● **PROMPT**
Copy all data exactly. Skip pictures.

● **SOURCE INFORMATION**
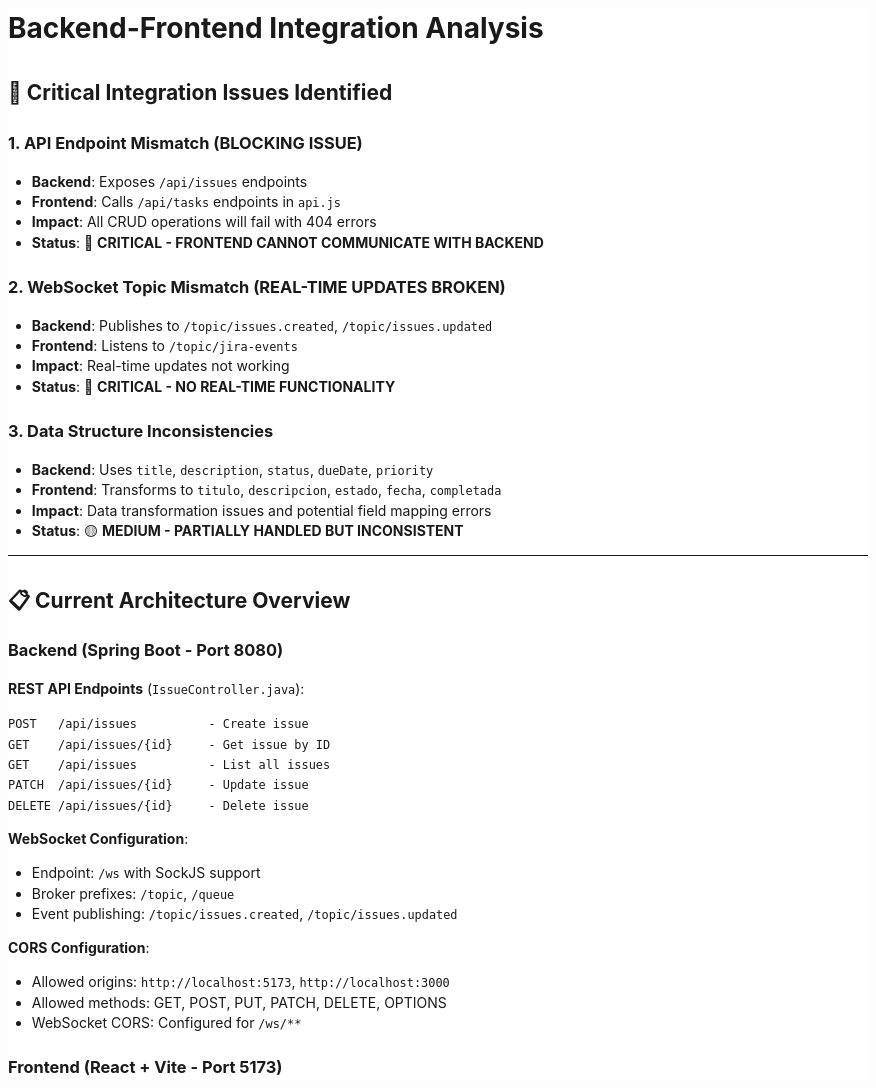 # Backend-Frontend Integration Analysis

## 🚨 Critical Integration Issues Identified

### 1. **API Endpoint Mismatch** (BLOCKING ISSUE)
- **Backend**: Exposes `/api/issues` endpoints
- **Frontend**: Calls `/api/tasks` endpoints in `api.js`
- **Impact**: All CRUD operations will fail with 404 errors
- **Status**: 🔴 **CRITICAL - FRONTEND CANNOT COMMUNICATE WITH BACKEND**

### 2. **WebSocket Topic Mismatch** (REAL-TIME UPDATES BROKEN)
- **Backend**: Publishes to `/topic/issues.created`, `/topic/issues.updated`
- **Frontend**: Listens to `/topic/jira-events`
- **Impact**: Real-time updates not working
- **Status**: 🔴 **CRITICAL - NO REAL-TIME FUNCTIONALITY**

### 3. **Data Structure Inconsistencies**
- **Backend**: Uses `title`, `description`, `status`, `dueDate`, `priority`
- **Frontend**: Transforms to `titulo`, `descripcion`, `estado`, `fecha`, `completada`
- **Impact**: Data transformation issues and potential field mapping errors
- **Status**: 🟡 **MEDIUM - PARTIALLY HANDLED BUT INCONSISTENT**

---

## 📋 Current Architecture Overview

### Backend (Spring Boot - Port 8080)

**REST API Endpoints** (`IssueController.java`):
```
POST   /api/issues          - Create issue
GET    /api/issues/{id}     - Get issue by ID
GET    /api/issues          - List all issues
PATCH  /api/issues/{id}     - Update issue
DELETE /api/issues/{id}     - Delete issue
```

**WebSocket Configuration**:
- Endpoint: `/ws` with SockJS support
- Broker prefixes: `/topic`, `/queue`
- Event publishing: `/topic/issues.created`, `/topic/issues.updated`

**CORS Configuration**:
- Allowed origins: `http://localhost:5173`, `http://localhost:3000`
- Allowed methods: GET, POST, PUT, PATCH, DELETE, OPTIONS
- WebSocket CORS: Configured for `/ws/**`

### Frontend (React + Vite - Port 5173)
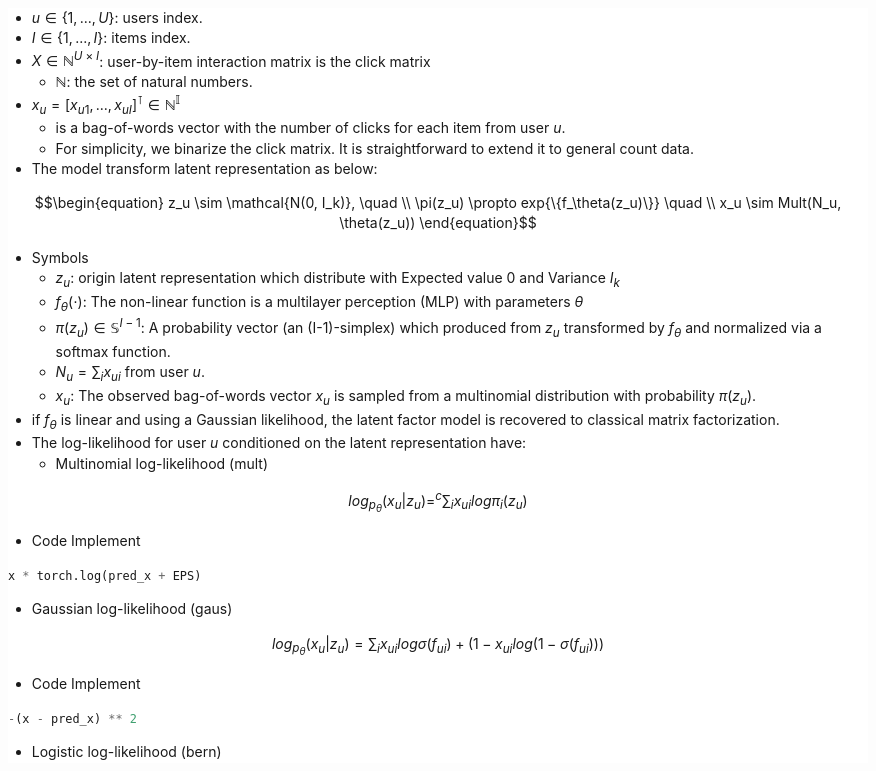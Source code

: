 - $u \in \{1, ..., U\}$: users index.
- $I \in \{1, ..., I\}$: items index.
- $X \in \mathbb{N}^{U \times I}$: user-by-item interaction matrix is the click matrix
    - $\mathbb{N}$: the set of natural numbers.
- $x_u = [x_{u1}, ..., x_{uI}]^{\intercal} \in \mathbb{N^I}$
    - is a bag-of-words vector with the number of clicks for each item from user $u$.
    - For simplicity, we binarize the click matrix. It is straightforward to extend it to general count data.
- The model  transform latent representation as below:
    
```math
\begin{equation}
z_u \sim \mathcal{N(0, I_k)}, \quad \\

 \pi(z_u) \propto exp{\{f_\theta(z_u)\}} 
\quad \\
 x_u \sim Mult(N_u, \theta(z_u))
\end{equation}
```
    
- Symbols
    - $z_u$: origin latent representation which distribute with Expected value 0 and Variance $I_k$
    - $f_\theta{(\cdot)}$: The non-linear function is a multilayer perception (MLP) with parameters $\theta$
    - $\pi{(z_u)} \in \mathbb{S}^{I-1}$: A probability vector (an (I-1)-simplex) which produced from $z_u$ transformed by $f_{\theta}$ and normalized via a softmax function.
    - $N_u = \sum_i x_{ui}$ from user $u$.
    - $x_u$: The observed bag-of-words vector $x_u$ is sampled from a multinomial distribution with probability $\pi(z_u)$.
- if $f_\theta$ is linear and using a Gaussian likelihood, the latent factor model is recovered to classical matrix factorization.
- The log-likelihood for user $u$ conditioned on the latent representation have:
    - Multinomial log-likelihood (mult)
```math        
\begin{equation}
log_{p_{\theta}}(x_u | z_u) =^{c} \sum_{i} x_{ui} log{\pi_i}(z_u) 
\end{equation}
```     
- Code Implement            
```python
x * torch.log(pred_x + EPS)
```                
- Gaussian log-likelihood (gaus)        
```math
\begin{equation}
log_{p_\theta}(x_u|z_u) = \sum_i x_{ui} log{\sigma(f_{ui})} + (1-x_{ui}log(1-\sigma(f_{ui})))
\end{equation}
```       
- Code Implement            
```python
-(x - pred_x) ** 2
```
            
- Logistic log-likelihood (bern)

● **RESULT**
 # Backend-Frontend Integration Analysis

## 🚨 Critical Integration Issues Identified

### 1. **API Endpoint Mismatch** (BLOCKING ISSUE)
- **Backend**: Exposes `/api/issues` endpoints
- **Frontend**: Calls `/api/tasks` endpoints in `api.js`
- **Impact**: All CRUD operations will fail with 404 errors
- **Status**: 🔴 **CRITICAL - FRONTEND CANNOT COMMUNICATE WITH BACKEND**

### 2. **WebSocket Topic Mismatch** (REAL-TIME UPDATES BROKEN)
- **Backend**: Publishes to `/topic/issues.created`, `/topic/issues.updated`
- **Frontend**: Listens to `/topic/jira-events`
- **Impact**: Real-time updates not working
- **Status**: 🔴 **CRITICAL - NO REAL-TIME FUNCTIONALITY**

### 3. **Data Structure Inconsistencies**
- **Backend**: Uses `title`, `description`, `status`, `dueDate`, `priority`
- **Frontend**: Transforms to `titulo`, `descripcion`, `estado`, `fecha`, `completada`
- **Impact**: Data transformation issues and potential field mapping errors
- **Status**: 🟡 **MEDIUM - PARTIALLY HANDLED BUT INCONSISTENT**

---

## 📋 Current Architecture Overview

### Backend (Spring Boot - Port 8080)

**REST API Endpoints** (`IssueController.java`):
```
POST   /api/issues          - Create issue
GET    /api/issues/{id}     - Get issue by ID
GET    /api/issues          - List all issues
PATCH  /api/issues/{id}     - Update issue
DELETE /api/issues/{id}     - Delete issue
```

**WebSocket Configuration**:
- Endpoint: `/ws` with SockJS support
- Broker prefixes: `/topic`, `/queue`
- Event publishing: `/topic/issues.created`, `/topic/issues.updated`

**CORS Configuration**:
- Allowed origins: `http://localhost:5173`, `http://localhost:3000`
- Allowed methods: GET, POST, PUT, PATCH, DELETE, OPTIONS
- WebSocket CORS: Configured for `/ws/**`

### Frontend (React + Vite - Port 5173)
Source code

: - $u \in \{1, ..., U\}$: users index.
- $I \in \{1, ..., I\}$: items index.
- $X \in \mathbb{N}^{U \times I}$: user-by-item interaction matrix is the click matrix
    - $\mathbb{N}$: the set of natural numbers.
- $x_u = [x_{u1}, ..., x_{uI}]^{\intercal} \in \mathbb{N^I}$
    - is a bag-of-words vector with the number of clicks for each item from user $u$.
    - For simplicity, we binarize the click matrix. It is straightforward to extend it to general count data.
- The model  transform latent representation as below:
    
```math
\begin{equation}
z_u \sim \mathcal{N(0, I_k)}, \quad \\

 \pi(z_u) \propto exp{\{f_\theta(z_u)\}} 
\quad \\
 x_u \sim Mult(N_u, \theta(z_u))
\end{equation}
```
    
- Symbols
    - $z_u$: origin latent representation which distribute with Expected value 0 and Variance $I_k$
    - $f_\theta{(\cdot)}$: The non-linear function is a multilayer perception (MLP) with parameters $\theta$
    - $\pi{(z_u)} \in \mathbb{S}^{I-1}$: A probability vector (an (I-1)-simplex) which produced from $z_u$ transformed by $f_{\theta}$ and normalized via a softmax function.
    - $N_u = \sum_i x_{ui}$ from user $u$.
    - $x_u$: The observed bag-of-words vector $x_u$ is sampled from a multinomial distribution with probability $\pi(z_u)$.
- if $f_\theta$ is linear and using a Gaussian likelihood, the latent factor model is recovered to classical matrix factorization.
- The log-likelihood for user $u$ conditioned on the latent representation have:
    - Multinomial log-likelihood (mult)
```math        
\begin{equation}
log_{p_{\theta}}(x_u | z_u) =^{c} \sum_{i} x_{ui} log{\pi_i}(z_u) 
\end{equation}
```     
- Code Implement            
```python
x * torch.log(pred_x + EPS)
```                
- Gaussian log-likelihood (gaus)        
```math
\begin{equation}
log_{p_\theta}(x_u|z_u) = \sum_i x_{ui} log{\sigma(f_{ui})} + (1-x_{ui}log(1-\sigma(f_{ui})))
\end{equation}
```       
- Code Implement            
```python
-(x - pred_x) ** 2
```
            
- Logistic log-likelihood (bern)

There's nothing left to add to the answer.